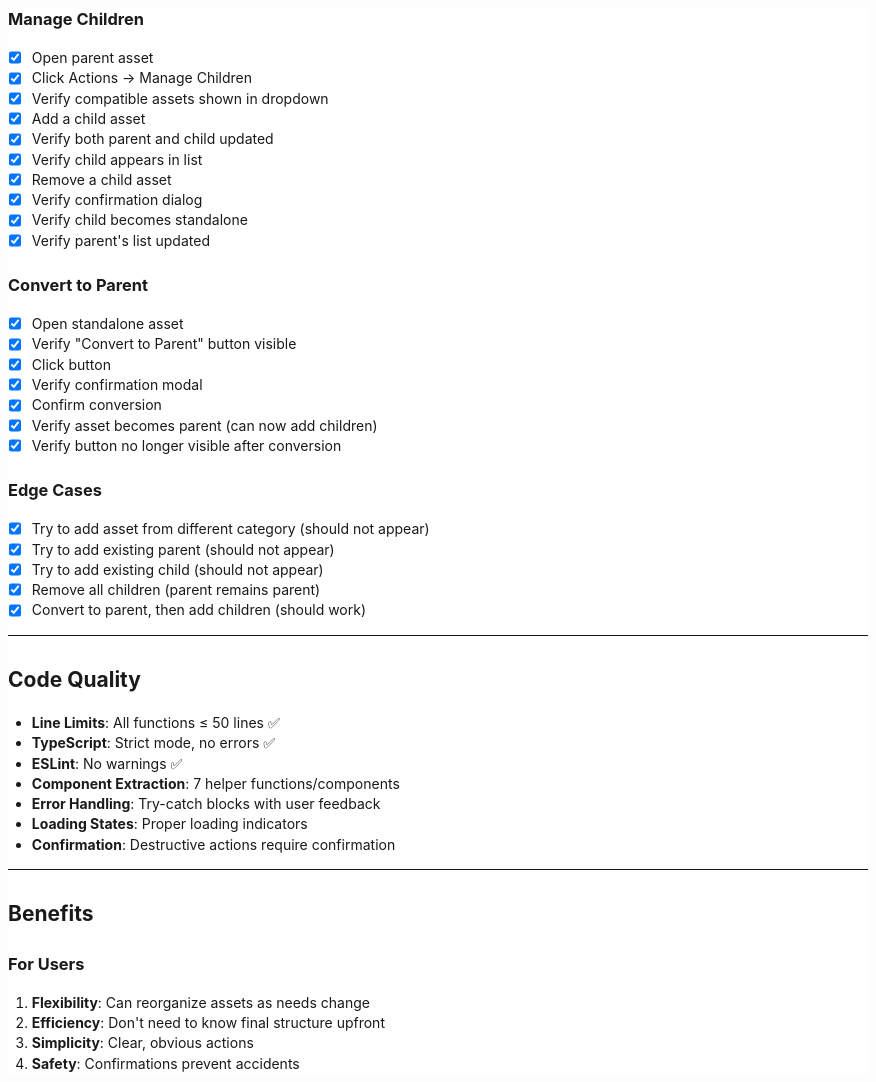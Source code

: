 ### Manage Children
- [x] Open parent asset
- [x] Click Actions → Manage Children
- [x] Verify compatible assets shown in dropdown
- [x] Add a child asset
- [x] Verify both parent and child updated
- [x] Verify child appears in list
- [x] Remove a child asset
- [x] Verify confirmation dialog
- [x] Verify child becomes standalone
- [x] Verify parent's list updated

### Convert to Parent
- [x] Open standalone asset
- [x] Verify "Convert to Parent" button visible
- [x] Click button
- [x] Verify confirmation modal
- [x] Confirm conversion
- [x] Verify asset becomes parent (can now add children)
- [x] Verify button no longer visible after conversion

### Edge Cases
- [x] Try to add asset from different category (should not appear)
- [x] Try to add existing parent (should not appear)
- [x] Try to add existing child (should not appear)
- [x] Remove all children (parent remains parent)
- [x] Convert to parent, then add children (should work)

---

## Code Quality

- **Line Limits**: All functions ≤ 50 lines ✅
- **TypeScript**: Strict mode, no errors ✅
- **ESLint**: No warnings ✅
- **Component Extraction**: 7 helper functions/components
- **Error Handling**: Try-catch blocks with user feedback
- **Loading States**: Proper loading indicators
- **Confirmation**: Destructive actions require confirmation

---

## Benefits

### For Users
1. **Flexibility**: Can reorganize assets as needs change
2. **Efficiency**: Don't need to know final structure upfront
3. **Simplicity**: Clear, obvious actions
4. **Safety**: Confirmations prevent accidents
::::::::::
#### What is expected:
Write the material out again exactly as it appears, dropping the pictures.

#### Answer below:
Source code

: ### Manage Children
- [x] Open parent asset
- [x] Click Actions → Manage Children
- [x] Verify compatible assets shown in dropdown
- [x] Add a child asset
- [x] Verify both parent and child updated
- [x] Verify child appears in list
- [x] Remove a child asset
- [x] Verify confirmation dialog
- [x] Verify child becomes standalone
- [x] Verify parent's list updated

### Convert to Parent
- [x] Open standalone asset
- [x] Verify "Convert to Parent" button visible
- [x] Click button
- [x] Verify confirmation modal
- [x] Confirm conversion
- [x] Verify asset becomes parent (can now add children)
- [x] Verify button no longer visible after conversion

### Edge Cases
- [x] Try to add asset from different category (should not appear)
- [x] Try to add existing parent (should not appear)
- [x] Try to add existing child (should not appear)
- [x] Remove all children (parent remains parent)
- [x] Convert to parent, then add children (should work)

---

## Code Quality

- **Line Limits**: All functions ≤ 50 lines ✅
- **TypeScript**: Strict mode, no errors ✅
- **ESLint**: No warnings ✅
- **Component Extraction**: 7 helper functions/components
- **Error Handling**: Try-catch blocks with user feedback
- **Loading States**: Proper loading indicators
- **Confirmation**: Destructive actions require confirmation

---

## Benefits

### For Users
1. **Flexibility**: Can reorganize assets as needs change
2. **Efficiency**: Don't need to know final structure upfront
3. **Simplicity**: Clear, obvious actions
4. **Safety**: Confirmations prevent accidents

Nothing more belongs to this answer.